§ **What the task requires**:
Copy each line of the data below in which the word "using" can be found.

§ **Dataset entries**:
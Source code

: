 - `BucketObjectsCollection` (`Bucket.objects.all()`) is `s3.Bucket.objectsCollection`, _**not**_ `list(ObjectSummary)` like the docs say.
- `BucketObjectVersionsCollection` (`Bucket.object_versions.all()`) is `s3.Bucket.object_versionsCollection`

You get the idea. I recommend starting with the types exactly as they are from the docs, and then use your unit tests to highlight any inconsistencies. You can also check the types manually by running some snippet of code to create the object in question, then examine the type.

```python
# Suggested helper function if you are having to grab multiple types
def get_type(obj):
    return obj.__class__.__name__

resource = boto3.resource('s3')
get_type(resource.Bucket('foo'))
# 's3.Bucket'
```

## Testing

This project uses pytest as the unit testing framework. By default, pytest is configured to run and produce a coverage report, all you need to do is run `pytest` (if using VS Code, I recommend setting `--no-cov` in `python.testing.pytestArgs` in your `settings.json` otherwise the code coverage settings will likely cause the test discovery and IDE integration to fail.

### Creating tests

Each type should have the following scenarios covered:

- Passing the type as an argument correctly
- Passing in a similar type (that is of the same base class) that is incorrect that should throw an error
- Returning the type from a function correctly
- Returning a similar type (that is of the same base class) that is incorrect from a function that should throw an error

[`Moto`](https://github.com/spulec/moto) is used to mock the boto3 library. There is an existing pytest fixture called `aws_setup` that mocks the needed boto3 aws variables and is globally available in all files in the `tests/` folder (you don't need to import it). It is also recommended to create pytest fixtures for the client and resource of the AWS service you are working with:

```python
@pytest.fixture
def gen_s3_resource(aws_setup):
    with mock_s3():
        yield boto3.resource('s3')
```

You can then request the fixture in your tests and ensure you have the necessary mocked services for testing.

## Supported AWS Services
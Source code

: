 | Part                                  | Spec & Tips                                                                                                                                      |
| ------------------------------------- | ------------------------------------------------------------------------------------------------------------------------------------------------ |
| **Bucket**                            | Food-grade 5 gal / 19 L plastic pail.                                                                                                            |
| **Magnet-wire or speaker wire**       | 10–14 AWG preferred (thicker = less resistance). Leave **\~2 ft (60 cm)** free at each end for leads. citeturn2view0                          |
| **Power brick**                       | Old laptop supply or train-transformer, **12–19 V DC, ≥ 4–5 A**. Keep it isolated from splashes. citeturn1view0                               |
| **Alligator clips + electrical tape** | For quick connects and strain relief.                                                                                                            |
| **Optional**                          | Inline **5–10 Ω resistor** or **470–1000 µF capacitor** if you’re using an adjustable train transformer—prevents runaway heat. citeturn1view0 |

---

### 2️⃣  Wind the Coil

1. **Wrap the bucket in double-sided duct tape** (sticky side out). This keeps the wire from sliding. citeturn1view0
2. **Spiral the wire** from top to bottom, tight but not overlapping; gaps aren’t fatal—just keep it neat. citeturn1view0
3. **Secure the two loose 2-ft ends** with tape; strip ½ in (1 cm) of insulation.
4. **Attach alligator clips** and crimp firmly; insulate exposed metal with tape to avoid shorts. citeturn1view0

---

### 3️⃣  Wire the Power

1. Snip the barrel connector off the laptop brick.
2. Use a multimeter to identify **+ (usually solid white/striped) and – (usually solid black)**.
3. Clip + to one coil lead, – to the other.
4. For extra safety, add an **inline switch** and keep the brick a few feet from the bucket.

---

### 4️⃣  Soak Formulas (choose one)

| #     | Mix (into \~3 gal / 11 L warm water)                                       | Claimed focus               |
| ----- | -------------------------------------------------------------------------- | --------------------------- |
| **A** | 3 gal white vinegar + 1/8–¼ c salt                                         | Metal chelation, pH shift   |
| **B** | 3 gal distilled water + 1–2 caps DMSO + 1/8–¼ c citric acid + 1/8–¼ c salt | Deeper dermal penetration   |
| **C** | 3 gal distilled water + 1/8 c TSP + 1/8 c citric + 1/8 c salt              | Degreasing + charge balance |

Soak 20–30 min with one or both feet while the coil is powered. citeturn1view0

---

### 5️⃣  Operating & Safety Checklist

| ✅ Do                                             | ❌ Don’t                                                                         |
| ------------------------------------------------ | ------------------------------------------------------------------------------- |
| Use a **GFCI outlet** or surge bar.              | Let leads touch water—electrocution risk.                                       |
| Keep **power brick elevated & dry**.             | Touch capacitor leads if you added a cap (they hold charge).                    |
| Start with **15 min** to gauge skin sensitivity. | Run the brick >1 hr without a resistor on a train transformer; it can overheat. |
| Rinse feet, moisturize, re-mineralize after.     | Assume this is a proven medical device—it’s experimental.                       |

§ **Result of this exercise**:
This project uses pytest as the unit testing framework. By default, pytest is configured to run and produce a coverage report, all you need to do is run `pytest` (if using VS Code, I recommend setting `--no-cov` in `python.testing.pytestArgs` in your `settings.json` otherwise the code coverage settings will likely cause the test discovery and IDE integration to fail.
| **Optional**                          | Inline **5–10 Ω resistor** or **470–1000 µF capacitor** if you’re using an adjustable train transformer—prevents runaway heat. citeturn1view0 |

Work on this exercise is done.